Geographically distinct lines of Tritrichomonas foetus were assayed for their ability to cause cytotoxicity in nucleated mammalian cells and lysis of bovine erythrocytes. T. foetus was highly cytotoxic toward a human cervical cell line (HeLa) and early bovine lymphosarcoma (BL-3) but displayed low levels of cytotoxicity against African green monkey kidney (Vero) cells. In addition to variation in the extent of cytotoxicity toward different targets, differences in the levels of cytotoxicity in the same nucleated target occurred with different parasite lines.

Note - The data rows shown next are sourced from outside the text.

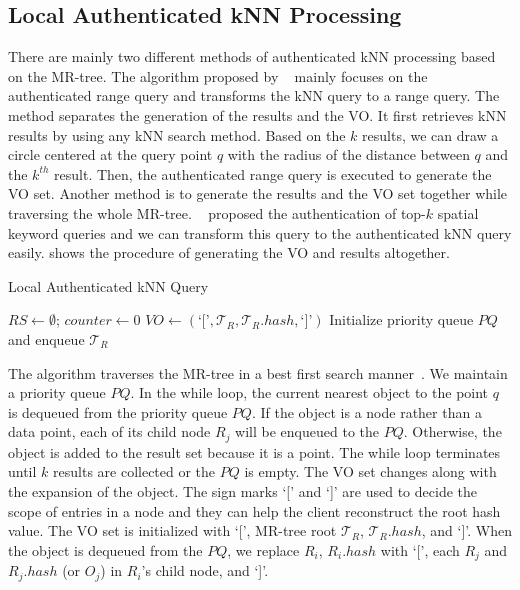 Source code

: \subsection{Local Authenticated kNN Processing}
There are mainly two different methods of authenticated kNN processing based on the MR-tree. The algorithm proposed by \citeauthor{10.1007/s00778-008-0113-2}~\cite{10.1007/s00778-008-0113-2} mainly focuses on the authenticated range query and transforms the kNN query to a range query. The method separates the generation of the results and the VO\@. It first retrieves kNN results by using any kNN search method. Based on the $k$ results, we can draw a circle centered at the query point $q$ with the radius of the distance between $q$ and the $k^{th}$ result. Then, the authenticated range query is executed to generate the VO set. Another method is to generate the results and the VO set together while traversing the whole MR-tree. \citeauthor{10.1007/978-3-319-18120-2_33}~\cite{10.1007/978-3-319-18120-2_33} proposed the authentication of top-$k$ spatial keyword queries and we can transform this query to the authenticated kNN query easily.  shows the procedure of generating the VO and results altogether.

\begin{algorithm}[t]
  \caption{Local Authenticated kNN Query}\label{alg:knn:knn}
  $RS \gets \emptyset$; $counter \gets 0$\;
  $VO \gets (\textrm{`['}, \mathcal{T}_R, \mathcal{T}_R.hash, \textrm{`]'})$\; %
  Initialize priority queue $PQ$ and enqueue $\mathcal{T}_R$\;
  \;
\end{algorithm}

The algorithm traverses the MR-tree in a best first search manner~\cite{10.1145/320248.320255}. We maintain a priority queue $PQ$. In the while loop, the current nearest object to the point $q$ is dequeued from the priority queue $PQ$. If the object is a node rather than a data point, each of its child node $R_{j}$ will be enqueued to the $PQ$. Otherwise, the object is added to the result set because it is a point. The while loop terminates until $k$ results are collected or the $PQ$ is empty. The VO set changes along with the expansion of the object. The sign marks `[' and `]' are used to decide the scope of entries in a node and they can help the client reconstruct the root hash value. The VO set is initialized with `[', MR-tree root $\mathcal{T}_R$, $\mathcal{T}_R.hash$, and `]'. When the object is dequeued from the $PQ$, we replace $R_{i}$, $R_{i}.hash$ with `[', each $R_{j}$ and $R_{j}.hash$ (or $O_{j}$) in $R_{i}$'s child node, and `]'.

Whole T. foetus, unfractionated whole-cell extracts, and parasite-conditioned medium (RPMI 1640 without serum) all caused lysis of bovine erythrocytes. Lytic activity in the conditioned medium was substantially reduced by repeated freezing and thawing or heating to 90°C for 30 min. Damage of mammalian target cells by live T. foetus could be reduced by the presence of protease inhibitors; however, such inhibitors did not diminish the lytic effects of conditioned medium. These results suggested that proteolytic enzymes were necessary for the lytic mechanism of the live parasites but were not required once lytic factors were released into the parasite-conditioned medium. They further suggested that the lytic molecules were either proteins or had proteinaceous components.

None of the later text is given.